As long as I breathe, I attack.
cant be bothered to trawl through all 9 pages :smile:
e bike subs mentioned, power meters are now being fitted to some "normal" bikes and you have to pay extra to use them .
 

Dogtrousers

Kilometre nibbler
Back as far as the 80's, some of the computer GIANTS, the likes of NCR and IBM, used to install their mainframe computers with the extra memory and processors already installed. When a customer wanted to upgrade, an engineer just came along and turned it on.

I remember watching an engineer do just that in the early 80s. He removed a board from an IBM minicomputer (mini - hah! It was the size of a large wardrobe) fiddled with some DIP switches or something, put it back, and bingo our machine was super-powered.
 

MrGrumpy

Huge Member
Location
Fly Fifer
I remember watching an engineer do just that in the early 80s. He removed a board from an IBM minicomputer (mini - hah! It was the size of a large wardrobe) fiddled with some DIP switches or something, put it back, and bingo our machine was super-powered.

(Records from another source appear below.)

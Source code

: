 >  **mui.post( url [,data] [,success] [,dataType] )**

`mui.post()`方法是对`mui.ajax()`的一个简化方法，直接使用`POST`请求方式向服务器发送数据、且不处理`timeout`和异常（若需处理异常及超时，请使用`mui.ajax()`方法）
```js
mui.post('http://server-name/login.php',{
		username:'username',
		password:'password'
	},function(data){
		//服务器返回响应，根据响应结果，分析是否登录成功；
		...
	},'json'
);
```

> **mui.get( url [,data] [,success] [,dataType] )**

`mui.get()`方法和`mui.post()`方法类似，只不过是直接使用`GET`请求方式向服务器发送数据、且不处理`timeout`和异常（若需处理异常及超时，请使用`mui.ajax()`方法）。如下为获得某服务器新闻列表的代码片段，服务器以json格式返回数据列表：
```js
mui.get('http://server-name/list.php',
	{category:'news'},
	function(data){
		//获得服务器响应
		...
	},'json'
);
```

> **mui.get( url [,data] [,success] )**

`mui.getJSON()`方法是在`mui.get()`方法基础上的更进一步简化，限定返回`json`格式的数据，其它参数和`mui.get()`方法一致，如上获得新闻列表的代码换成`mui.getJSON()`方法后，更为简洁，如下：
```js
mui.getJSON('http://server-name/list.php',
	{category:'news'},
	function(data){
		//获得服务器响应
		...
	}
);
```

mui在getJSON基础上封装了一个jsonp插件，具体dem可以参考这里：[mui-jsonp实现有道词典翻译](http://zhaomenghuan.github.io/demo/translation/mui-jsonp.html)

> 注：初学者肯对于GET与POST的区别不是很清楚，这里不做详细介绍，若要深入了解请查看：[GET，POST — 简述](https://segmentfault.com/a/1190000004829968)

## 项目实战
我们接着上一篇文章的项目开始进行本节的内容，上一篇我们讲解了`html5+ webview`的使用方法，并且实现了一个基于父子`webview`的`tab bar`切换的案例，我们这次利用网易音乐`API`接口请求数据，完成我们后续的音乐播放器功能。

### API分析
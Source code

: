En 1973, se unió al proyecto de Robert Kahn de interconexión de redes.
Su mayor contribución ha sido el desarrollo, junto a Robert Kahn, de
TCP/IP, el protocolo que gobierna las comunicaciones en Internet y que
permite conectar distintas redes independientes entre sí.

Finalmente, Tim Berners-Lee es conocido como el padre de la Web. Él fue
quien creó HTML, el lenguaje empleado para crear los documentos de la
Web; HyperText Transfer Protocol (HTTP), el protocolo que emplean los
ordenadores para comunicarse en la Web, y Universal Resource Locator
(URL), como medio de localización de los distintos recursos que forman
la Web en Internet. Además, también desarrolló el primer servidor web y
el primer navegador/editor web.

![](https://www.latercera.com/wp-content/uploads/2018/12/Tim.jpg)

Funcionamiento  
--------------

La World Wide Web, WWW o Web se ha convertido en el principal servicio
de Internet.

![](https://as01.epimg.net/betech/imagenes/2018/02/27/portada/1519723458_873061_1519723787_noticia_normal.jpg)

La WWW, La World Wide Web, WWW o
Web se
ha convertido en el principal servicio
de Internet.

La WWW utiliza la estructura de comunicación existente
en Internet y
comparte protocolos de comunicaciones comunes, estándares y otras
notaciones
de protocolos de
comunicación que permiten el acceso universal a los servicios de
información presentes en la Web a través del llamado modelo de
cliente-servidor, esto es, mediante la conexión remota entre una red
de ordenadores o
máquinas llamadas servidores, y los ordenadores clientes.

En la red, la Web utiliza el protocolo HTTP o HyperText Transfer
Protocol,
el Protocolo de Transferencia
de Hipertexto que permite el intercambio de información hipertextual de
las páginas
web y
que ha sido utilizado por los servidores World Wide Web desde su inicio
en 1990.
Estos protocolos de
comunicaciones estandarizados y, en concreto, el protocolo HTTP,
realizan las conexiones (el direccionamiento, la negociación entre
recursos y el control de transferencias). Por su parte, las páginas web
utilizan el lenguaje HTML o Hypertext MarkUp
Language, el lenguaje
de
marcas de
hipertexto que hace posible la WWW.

Reminds of our very old machines that ran on dolly logic ! They were just coming to their end of life in our machines , just as I started my apprenticeship
 

raleighnut

Legendary Member
Reminds of our very old machines that ran on dolly logic ! They were just coming to their end of life in our machines , just as I started my apprenticeship

My Fathers 1st job when he came out of the RAF cos I'd inconveniently appeared was soldering up the valve sockets on very early computers at English Electric in Whetstone. I was born in 1962 so this would have been 63
 

Sharky

Guru
Location
Kent
My Fathers 1st job when he came out of the RAF cos I'd inconveniently appeared was soldering up the valve sockets on very early computers at English Electric in Whetstone. I was born in 1962 so this would have been 63

My first IT job was at a site where they were running a LeoIII (English Electric), programming in CLEO, converting to an ICT computer in COBOL. This would have been late 1968.